I keep accumulating stuff, but I hate tidying and house cleaning. So when I came across the Becoming Minimalist website earlier this year, what it said made a lot of sense. I’d also been listening with envy as some friends embarked on “100 things” challenges (giving or selling their belongings until they only had 100), and kept thinking how much nicer life would be if only I didn’t have so much clutter.

I had somewhat of an epiphany, the same kind Liz Gilbert has in her bathroom when she prays for an answer to her life dilemmas and a calm voice in her head tells her to “Go back to bed”. Well, the voice in my head said “Tidy your room”.

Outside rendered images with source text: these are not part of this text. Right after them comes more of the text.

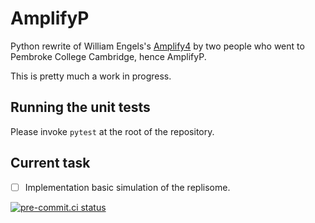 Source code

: # AmplifyP
Python rewrite of  William Engels's
[Amplify4](https://github.com/wrengels/Amplify4) by two people who went to
Pembroke College Cambridge, hence AmplifyP.

This is pretty much a work in progress.

## Running the unit tests
Please invoke ``pytest`` at the root of the repository.

## Current task
- [ ] Implementation basic simulation of the replisome.

[![pre-commit.ci status](https://results.pre-commit.ci/badge/github/fangfufu/AmplifyP/master.svg)](https://results.pre-commit.ci/latest/github/fangfufu/AmplifyP/master)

So I started doing just that around February, giving a few unused things away (how good that felt!) and when March came I though I’d keep the momentum going with a three-pronged approach:

  1. Give stuff away: Unworn clothes, unloved gifts, uncomfortable shoes, uninspiring books, and all sorts that fill 75% of my cupboards
  2. Use what I’ve already bought: apart from the bedroom there’s also clutter in the kitchen (8 jams, 4 soy sauces, uncounted near-empty pasta bags); in the bathroom (cosmetics abandoned after I bought shinier ones); on every shelf where books gather dust while I buy more
  3. Buy only what I need: Only buy stuff that I haven’t already got (see above), and that I either really need, or will makes me really, really happy

What actually happened:

Folks, I’m sorry to say but life took over (at least some kind of life). I had a humongous project at work which meant head-down on the computer all day and many evenings, thus guaranteeing more untidy mess, unsorted cupboards and dust gathering on my belongings.

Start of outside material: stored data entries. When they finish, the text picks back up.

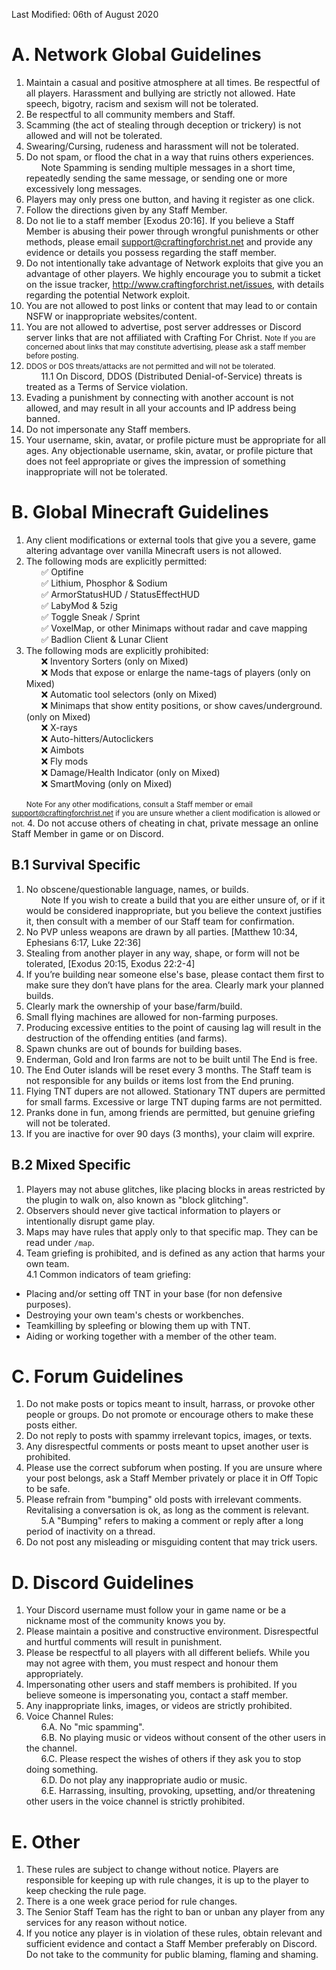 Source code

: Last Modified: 06th of August 2020

# A. Network Global Guidelines
1. Maintain a casual and positive atmosphere at all times. Be respectful of all players. Harassment and bullying are strictly not allowed. Hate speech, bigotry, racism and sexism will not be tolerated.
2. Be respectful to all community members and Staff.
3. Scamming (the act of stealing through deception or trickery) is not allowed and will not be tolerated.
4. Swearing/Cursing, rudeness and harassment will not be tolerated.
5. Do not spam, or flood the chat in a way that ruins others experiences.<br>
&nbsp;&nbsp;&nbsp;&nbsp;&nbsp;&nbsp;<span class="badge badge-warning">Note</span> Spamming is sending multiple messages in a short time, repeatedly sending the same message, or sending one or more excessively long messages.
6. Players may only press one button, and having it register as one click.
7. Follow the directions given by any Staff Member.
8. Do not lie to a staff member [Exodus 20:16]. If you believe a Staff Member is abusing their power through wrongful punishments or other methods, please email <a href="mailto:support@craftingforchrist.net">support@craftingforchrist.net</a> and provide any evidence or details you possess regarding the staff member.
9. Do not intentionally take advantage of Network exploits that give you an advantage of other players. We highly encourage you to submit a ticket on the issue tracker, http://www.craftingforchrist.net/issues, with details regarding the potential Network exploit.
10. You are not allowed to post links or content that may lead to or contain NSFW or inappropriate websites/content.
11. You are not allowed to advertise, post server addresses or Discord server links that are not affiliated with Crafting For Christ.
<small><span class="badge badge-warning">Note</span> If you are concerned about links that may constitute advertising, please ask a staff member before posting.
12. DDOS or DOS threats/attacks are not permitted and will not be tolerated.</small><br>
&nbsp;&nbsp;&nbsp;&nbsp;&nbsp;&nbsp;11.1 On Discord, DDOS (Distributed Denial-of-Service) threats is treated as a Terms of Service violation.
13. Evading a punishment by connecting with another account is not allowed, and may result in all your accounts and IP address being banned.
14. Do not impersonate any Staff members.
15. Your username, skin, avatar, or profile picture must be appropriate for all ages. Any objectionable username, skin, avatar, or profile picture that does not feel appropriate or gives the impression of something inappropriate will not be tolerated.

# B. Global Minecraft Guidelines
1. Any client modifications or external tools that give you a severe, game altering advantage over vanilla Minecraft users is not allowed.
2. The following mods are explicitly permitted:<br>
 &nbsp;&nbsp;&nbsp;&nbsp;&nbsp;&nbsp;✅ Optifine<br>
 &nbsp;&nbsp;&nbsp;&nbsp;&nbsp;&nbsp;✅ Lithium, Phosphor & Sodium<br>
 &nbsp;&nbsp;&nbsp;&nbsp;&nbsp;&nbsp;✅ ArmorStatusHUD / StatusEffectHUD<br>
 &nbsp;&nbsp;&nbsp;&nbsp;&nbsp;&nbsp;✅ LabyMod & 5zig<br>
 &nbsp;&nbsp;&nbsp;&nbsp;&nbsp;&nbsp;✅ Toggle Sneak / Sprint<br>
 &nbsp;&nbsp;&nbsp;&nbsp;&nbsp;&nbsp;✅ VoxelMap, or other Minimaps without radar and cave mapping<br>
 &nbsp;&nbsp;&nbsp;&nbsp;&nbsp;&nbsp;✅ Badlion Client & Lunar Client
3. The following mods are explicitly prohibited:<br>
 &nbsp;&nbsp;&nbsp;&nbsp;&nbsp;&nbsp;❌ Inventory Sorters (only on Mixed)<br>
 &nbsp;&nbsp;&nbsp;&nbsp;&nbsp;&nbsp;❌ Mods that expose or enlarge the name-tags of players (only on Mixed)<br>
 &nbsp;&nbsp;&nbsp;&nbsp;&nbsp;&nbsp;❌ Automatic tool selectors (only on Mixed)<br>
 &nbsp;&nbsp;&nbsp;&nbsp;&nbsp;&nbsp;❌ Minimaps that show entity positions, or show caves/underground. (only on Mixed)<br>
 &nbsp;&nbsp;&nbsp;&nbsp;&nbsp;&nbsp;❌ X-rays<br>
 &nbsp;&nbsp;&nbsp;&nbsp;&nbsp;&nbsp;❌ Auto-hitters/Autoclickers<br>
 &nbsp;&nbsp;&nbsp;&nbsp;&nbsp;&nbsp;❌ Aimbots<br>
 &nbsp;&nbsp;&nbsp;&nbsp;&nbsp;&nbsp;❌ Fly mods<br>
 &nbsp;&nbsp;&nbsp;&nbsp;&nbsp;&nbsp;❌ Damage/Health Indicator (only on Mixed)<br>
 &nbsp;&nbsp;&nbsp;&nbsp;&nbsp;&nbsp;❌ SmartMoving (only on Mixed)<br>

  &nbsp;&nbsp;&nbsp;&nbsp;&nbsp;&nbsp;<small><span class="badge badge-warning">Note</span> For any other modifications, consult a Staff member or email <a href="mailto:support@craftingforchrist.net">support@craftingforchrist.net</a> if you are unsure whether a client modification is allowed or not.</small>
4. Do not accuse others of cheating in chat, private message an online Staff Member in game or on Discord.

## B.1 Survival Specific
1. No obscene/questionable language, names, or builds.<br>
  &nbsp;&nbsp;&nbsp;&nbsp;&nbsp;&nbsp;<span class="badge badge-warning">Note</span> If you wish to create a build that you are either unsure of, or if it would be considered inappropriate, but you believe the context justifies it, then consult with a member of our Staff team for confirmation.
2. No PVP unless weapons are drawn by all parties. [Matthew 10:34, Ephesians 6:17, Luke 22:36]
3. Stealing from another player in any way, shape, or form will not be tolerated, [Exodus 20:15, Exodus 22:2-4] 
4. If you’re building near someone else's base, please contact them first to make sure they don’t have plans for the area. Clearly mark your planned builds.
5. Clearly mark the ownership of your base/farm/build.
6. Small flying machines are allowed for non-farming purposes.
7. Producing excessive entities to the point of causing lag will result in the destruction of the offending entities (and farms).
8. Spawn chunks are out of bounds for building bases.
9. Enderman, Gold and Iron farms are not to be built until The End is free.
10. The End Outer islands will be reset every 3 months. The Staff team is not responsible for any builds or items lost from the End pruning.
11. Flying TNT dupers are not allowed. Stationary TNT dupers are permitted for small farms. Excessive or large TNT duping farms are not permitted.
12. Pranks done in fun, among friends are permitted, but genuine griefing will not be tolerated.
13. If you are inactive for over 90 days (3 months), your claim will exprire.

## B.2 Mixed Specific
1. Players may not abuse glitches, like placing blocks in areas restricted by the plugin to walk on, also known as "block glitching".
2. Observers should never give tactical information to players or intentionally disrupt game play.
3. Maps may have rules that apply only to that specific map. They can be read under `/map`.
4. Team griefing is prohibited, and is defined as any action that harms your own team.<br>
 4.1 Common indicators of team griefing:
  - Placing and/or setting off TNT in your base (for non defensive purposes).
  - Destroying your own team's chests or workbenches.
  - Teamkilling by spleefing or blowing them up with TNT.
  - Aiding or working together with a member of the other team.

# C. Forum Guidelines
1. Do not make posts or topics meant to insult, harrass, or provoke other people or groups. Do not promote or encourage others to make these posts either.
2. Do not reply to posts with spammy irrelevant topics, images, or texts. 
3. Any disrespectful comments or posts meant to upset another user is prohibited.
4. Please use the correct subforum when posting. If you are unsure where your post belongs, ask a Staff Member privately or place it in Off Topic to be safe.
5. Please refrain from "bumping" old posts with irrelevant comments. Revitalising a conversation is ok, as long as the comment is relevant.<br>
  &nbsp;&nbsp;&nbsp;&nbsp;&nbsp;&nbsp;5.A "Bumping" refers to making a comment or reply after a long period of inactivity on a thread.
6. Do not post any misleading or misguiding content that may trick users.

# D. Discord Guidelines
1. Your Discord username must follow your in game name or be a nickname most of the community knows you by.
2. Please maintain a positive and constructive environment. Disrespectful and hurtful comments will result in punishment.
3. Please be respectful to all players with all different beliefs. While you may not agree with them, you must respect and honour them appropriately.
4. Impersonating other users and staff members is prohibited. If you believe someone is impersonating you, contact a staff member.
5. Any inappropriate links, images, or videos are strictly prohibited.
6. Voice Channel Rules:<br>
  &nbsp;&nbsp;&nbsp;&nbsp;&nbsp;&nbsp;6.A. No "mic spamming".<br>
  &nbsp;&nbsp;&nbsp;&nbsp;&nbsp;&nbsp;6.B. No playing music or videos without consent of the other users in the channel.<br>
  &nbsp;&nbsp;&nbsp;&nbsp;&nbsp;&nbsp;6.C. Please respect the wishes of others if they ask you to stop doing something.<br>
  &nbsp;&nbsp;&nbsp;&nbsp;&nbsp;&nbsp;6.D. Do not play any inappropriate audio or music.<br>
  &nbsp;&nbsp;&nbsp;&nbsp;&nbsp;&nbsp;6.E. Harrassing, insulting, provoking, upsetting, and/or threatening other users in the voice channel is strictly prohibited.

# E. Other
1. These rules are subject to change without notice. Players are responsible for keeping up with rule changes, it is up to the player to keep checking the rule page.
2. There is a one week grace period for rule changes.
3. The Senior Staff Team has the right to ban or unban any player from any services for any reason without notice.
4. If you notice any player is in violation of these rules, obtain relevant and sufficient evidence and contact a Staff Member preferably on Discord. Do not take to the community for public blaming, flaming and shaming.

But the actual worst was the constant buying of take-away cappuccinos, crisps, biscuits and whatever junk snacks would see me through the day : the ultimate unnecessary purchase, which not only empties your wallet and but actually makes you feel sick.

Of course I didn’t get round to donating anything, not even sorting piles of stuff to donate.

On the upside, I didn’t have time to buy anything much other than comfort foods, and the odd Kindle book (which is also cheating, but at least they don’t take much space).

What I’ve learnt:

I DID realise exactly how much stuff I own that I don’t need: that I bought for the wrong reasons, or was given and kept for the wrong reasons; including items no-one remembers buying but just somehow got itself into the house.

As I considered what to part with and what to keep “later when I have time”, I became increasingly uncomfortable with not only how much space, but ultimately time, money, and worry all these redundant things accumulated to.

It also became increasingly clear while accumulating stuff doesn’t make me happy, some things in particular do. Some of my belongings actually make me smile or feel comforted and using them feel indulgent and luxurious every single time – a stylish handbag, a pretty cup, a lovely hand-cream. T

So while I will be happy to have fewer things, I will also be more mindful in the future of buying only the sort of things that tickle me with happiness every time I look at them.

I was also interested to notice that the reasons I keep clutter in my house reflect, in some sort of annoying metaphor, those that account for the “emotional clutter” in my life:

  • Analysis Paralysis (do I keep this? do I not?)
  • Imaginary obligations (towards keeping gifts, or expensive purchases)
  • Fear (of letting go, of not having enough)
  • Procrastination (I’ll take that pile to the charity shop… tomorrow)

So, in fact, getting rid of house clutter may open a whole new life for me. In fact maybe a failed monthly challenge will be a first step towards my new “less is more” life…

Top tip for those who might give it a go:

De-cluttering is ultimately about honesty with yourself and learning to distinguish what you really need from what you’re holding on to for the wrong reasons.

As you clear the physical mess in your house you get to reflect on your choices and values, what you want to leave behind, and what more of in the future.

A chance to go off auto-pilot, and take responsibility for own your choices.